Changes to Section 20 of the Copyright Act cement the incomprehensible intention to create separate regimes of protection for performers and makers of sound recordings having connection to Canada, WPPT countries and the Rome Convention countries. More on that in my posts Changes to Section 19(1) of the Copyright Act - Good Or Bad?, New Subsections 19(1.1) and 19(1.2) of the Copyright Act - Good Or Bad? and New Sections 19.1 and 19.2 of the Copyright Act – Good Or Bad?.
Sections 19(1), 19(1.1) and 19(1.2) set out the right to remuneration “subject to subsections” 20(1), 20(1.1) and 20(1.2) respectively.
Section 20(1) sets out that s. 19(1) applies only if the maker of the sound recording was, at the date of the first fixation, a Canadian citizen or permanent resident, or a corporation with its headquarters in Canada; or if all the fixations done for the sound recording occurred in Canada. Section 20(1.1) sets out analogous requirements with respect to s. 19(1.1) with the exception that instead of connection to Canada, a connection to a Rome Convention country is required. Likewise, Section 20(1.2) sets out the requirements with respect to s. 19(1.2), however instead of connection to Canada, a connection to a WPPT country is required.
The reciprocal limitations whereby the Minister could, by a statement published in the Canada Gazette, limit the scope and duration for sound recordings having connection to a country that does not provide similar level of protection, will not cover not only the Rome Convention countries, but also WPPT countries. This is done by splitting the former s. 20(2) into s.20(2) and s. 20(2.1).

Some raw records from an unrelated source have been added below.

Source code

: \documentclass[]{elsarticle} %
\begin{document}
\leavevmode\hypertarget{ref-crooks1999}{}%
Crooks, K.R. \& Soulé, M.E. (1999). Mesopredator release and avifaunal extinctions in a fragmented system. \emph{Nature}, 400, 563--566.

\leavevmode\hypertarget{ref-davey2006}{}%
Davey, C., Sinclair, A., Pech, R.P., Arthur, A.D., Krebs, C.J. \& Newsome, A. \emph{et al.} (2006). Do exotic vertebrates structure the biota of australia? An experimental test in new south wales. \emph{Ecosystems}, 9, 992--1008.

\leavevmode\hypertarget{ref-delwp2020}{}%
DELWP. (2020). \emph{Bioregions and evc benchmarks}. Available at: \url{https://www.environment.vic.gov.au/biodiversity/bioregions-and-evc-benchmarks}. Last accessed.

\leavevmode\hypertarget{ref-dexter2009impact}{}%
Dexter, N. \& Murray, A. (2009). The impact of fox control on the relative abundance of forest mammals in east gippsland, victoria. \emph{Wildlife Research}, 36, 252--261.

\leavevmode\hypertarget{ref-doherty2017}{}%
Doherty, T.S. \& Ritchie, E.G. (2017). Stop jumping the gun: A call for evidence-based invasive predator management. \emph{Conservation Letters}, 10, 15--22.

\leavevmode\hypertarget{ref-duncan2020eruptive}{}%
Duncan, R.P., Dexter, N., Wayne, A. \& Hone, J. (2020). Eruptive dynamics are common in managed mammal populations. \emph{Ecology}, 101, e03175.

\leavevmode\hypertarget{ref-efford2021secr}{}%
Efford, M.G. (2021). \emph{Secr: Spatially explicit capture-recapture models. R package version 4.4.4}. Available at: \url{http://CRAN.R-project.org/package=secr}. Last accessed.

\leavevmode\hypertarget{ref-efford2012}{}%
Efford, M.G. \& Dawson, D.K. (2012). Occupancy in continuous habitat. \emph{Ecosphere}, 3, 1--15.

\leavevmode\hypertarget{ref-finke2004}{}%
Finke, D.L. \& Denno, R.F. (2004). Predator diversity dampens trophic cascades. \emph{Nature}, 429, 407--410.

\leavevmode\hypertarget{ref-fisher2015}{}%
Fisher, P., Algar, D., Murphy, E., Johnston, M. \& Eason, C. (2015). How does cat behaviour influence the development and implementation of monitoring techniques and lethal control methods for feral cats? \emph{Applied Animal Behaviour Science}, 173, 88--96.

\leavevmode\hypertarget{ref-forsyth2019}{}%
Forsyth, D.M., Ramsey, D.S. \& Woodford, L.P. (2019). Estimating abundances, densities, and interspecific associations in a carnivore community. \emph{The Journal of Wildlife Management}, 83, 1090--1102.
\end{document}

The right of the Minister to grant the right to remuneration conferred by s. 19(1.1) has been tweaked to refer to the right of remuneration available to Rome Convention countries. You may remember that unlike the right of remuneration available to Canadians and WPPT Countries, the right conferred by s. 19(1.1) through bad drafting also appears to cover the right of remuneration for making available right.
BOTTOM LINE: If one of the declared intentions of the Copyright Modernization Act had been to make the Copyright Act easier to read, understand, apply and enforce, the cross-referencing mess between sections 2.4(1.1), 19 and 20 shows a spectacular failure. Even if the result of creating separate regimes for the Rome Convention countries was intended, the language used to do so is virtually incomprehensible. Even worse, if it hand’t been the intention.